= Beginning of Section =

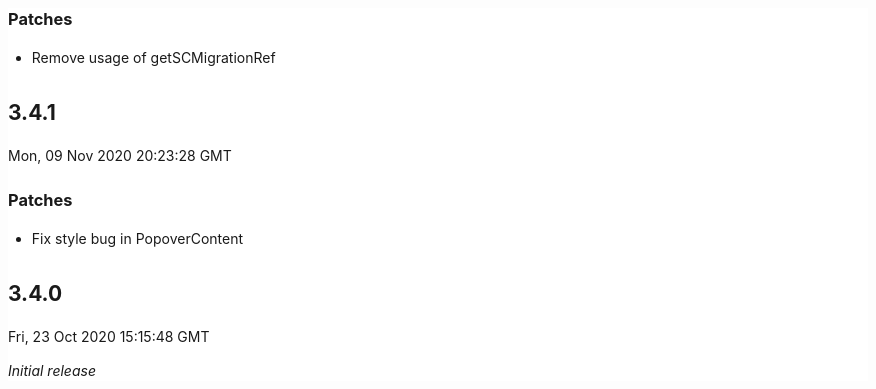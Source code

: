 ### Patches

- Remove usage of getSCMigrationRef

## 3.4.1
Mon, 09 Nov 2020 20:23:28 GMT

### Patches

- Fix style bug in PopoverContent

## 3.4.0
Fri, 23 Oct 2020 15:15:48 GMT

_Initial release_

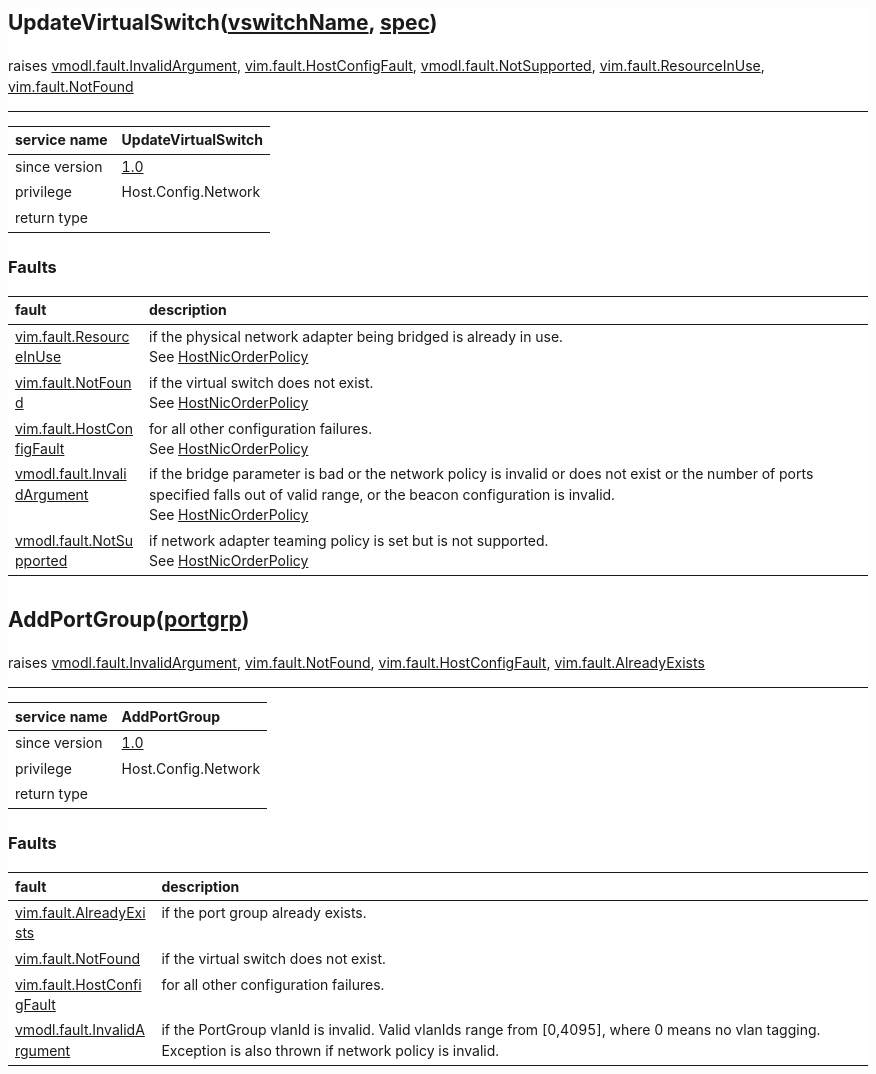 


UpdateVirtualSwitch([vswitchName](#string "string"), [spec](vim.host.VirtualSwitch.Specification.md "vim.host.VirtualSwitch.Specification"))
--------------------------------------------------------------------------------------------------------------------------------------------
 raises [vmodl.fault.InvalidArgument](vmodl.fault.InvalidArgument.md "vmodl.fault.InvalidArgument"), [vim.fault.HostConfigFault](vim.fault.HostConfigFault.md "vim.fault.HostConfigFault"), [vmodl.fault.NotSupported](vmodl.fault.NotSupported.md "vmodl.fault.NotSupported"), [vim.fault.ResourceInUse](vim.fault.ResourceInUse.md "vim.fault.ResourceInUse"), [vim.fault.NotFound](vim.fault.NotFound.md "vim.fault.NotFound")

---
| service name | UpdateVirtualSwitch |
|:--|:--|
| since version | [1.0](vim.version.md#None) |
| privilege    | Host.Config.Network |
| return type |  |
### Faults
| fault | description |
|:------|:------------|
| [vim.fault.ResourceInUse](vim.fault.ResourceInUse.md "vim.fault.ResourceInUse") | if the physical network adapter being bridged is           already in use.<br>See <a href="vim.host.NetworkPolicy.NicOrderPolicy.md">HostNicOrderPolicy</a><br> |
| [vim.fault.NotFound](vim.fault.NotFound.md "vim.fault.NotFound") | if the virtual switch does not exist.<br>See <a href="vim.host.NetworkPolicy.NicOrderPolicy.md">HostNicOrderPolicy</a><br> |
| [vim.fault.HostConfigFault](vim.fault.HostConfigFault.md "vim.fault.HostConfigFault") | for all other configuration failures.<br>See <a href="vim.host.NetworkPolicy.NicOrderPolicy.md">HostNicOrderPolicy</a><br> |
| [vmodl.fault.InvalidArgument](vmodl.fault.InvalidArgument.md "vmodl.fault.InvalidArgument") | if the bridge parameter is bad or the network policy           is invalid or does not exist or the number of ports specified falls           out of valid range, or the beacon configuration is invalid.<br>See <a href="vim.host.NetworkPolicy.NicOrderPolicy.md">HostNicOrderPolicy</a><br> |
| [vmodl.fault.NotSupported](vmodl.fault.NotSupported.md "vmodl.fault.NotSupported") | if network adapter teaming policy is set but           is not supported.<br>See <a href="vim.host.NetworkPolicy.NicOrderPolicy.md">HostNicOrderPolicy</a><br> |




AddPortGroup([portgrp](vim.host.PortGroup.Specification.md "vim.host.PortGroup.Specification"))
-----------------------------------------------------------------------------------------------
 raises [vmodl.fault.InvalidArgument](vmodl.fault.InvalidArgument.md "vmodl.fault.InvalidArgument"), [vim.fault.NotFound](vim.fault.NotFound.md "vim.fault.NotFound"), [vim.fault.HostConfigFault](vim.fault.HostConfigFault.md "vim.fault.HostConfigFault"), [vim.fault.AlreadyExists](vim.fault.AlreadyExists.md "vim.fault.AlreadyExists")

---
| service name | AddPortGroup |
|:--|:--|
| since version | [1.0](vim.version.md#None) |
| privilege    | Host.Config.Network |
| return type |  |
### Faults
| fault | description |
|:------|:------------|
| [vim.fault.AlreadyExists](vim.fault.AlreadyExists.md "vim.fault.AlreadyExists") | if the port group already exists. |
| [vim.fault.NotFound](vim.fault.NotFound.md "vim.fault.NotFound") | if the virtual switch does not exist. |
| [vim.fault.HostConfigFault](vim.fault.HostConfigFault.md "vim.fault.HostConfigFault") | for all other configuration failures. |
| [vmodl.fault.InvalidArgument](vmodl.fault.InvalidArgument.md "vmodl.fault.InvalidArgument") | if the PortGroup vlanId is invalid.  Valid vlanIds           range from [0,4095], where 0 means no vlan tagging.  Exception is           also thrown if network policy is invalid. |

= End of Section =

● **EXERCISE INSTRUCTIONS**
Each line from the one containing "configuration failures. |" through the end of the material must be returned exactly; no other line should appear.

● **WRITTEN RESPONSE**
| [vim.fault.HostConfigFault](vim.fault.HostConfigFault.md "vim.fault.HostConfigFault") | for all other configuration failures. |
| [vmodl.fault.InvalidArgument](vmodl.fault.InvalidArgument.md "vmodl.fault.InvalidArgument") | if the PortGroup vlanId is invalid.  Valid vlanIds           range from [0,4095], where 0 means no vlan tagging.  Exception is           also thrown if network policy is invalid. |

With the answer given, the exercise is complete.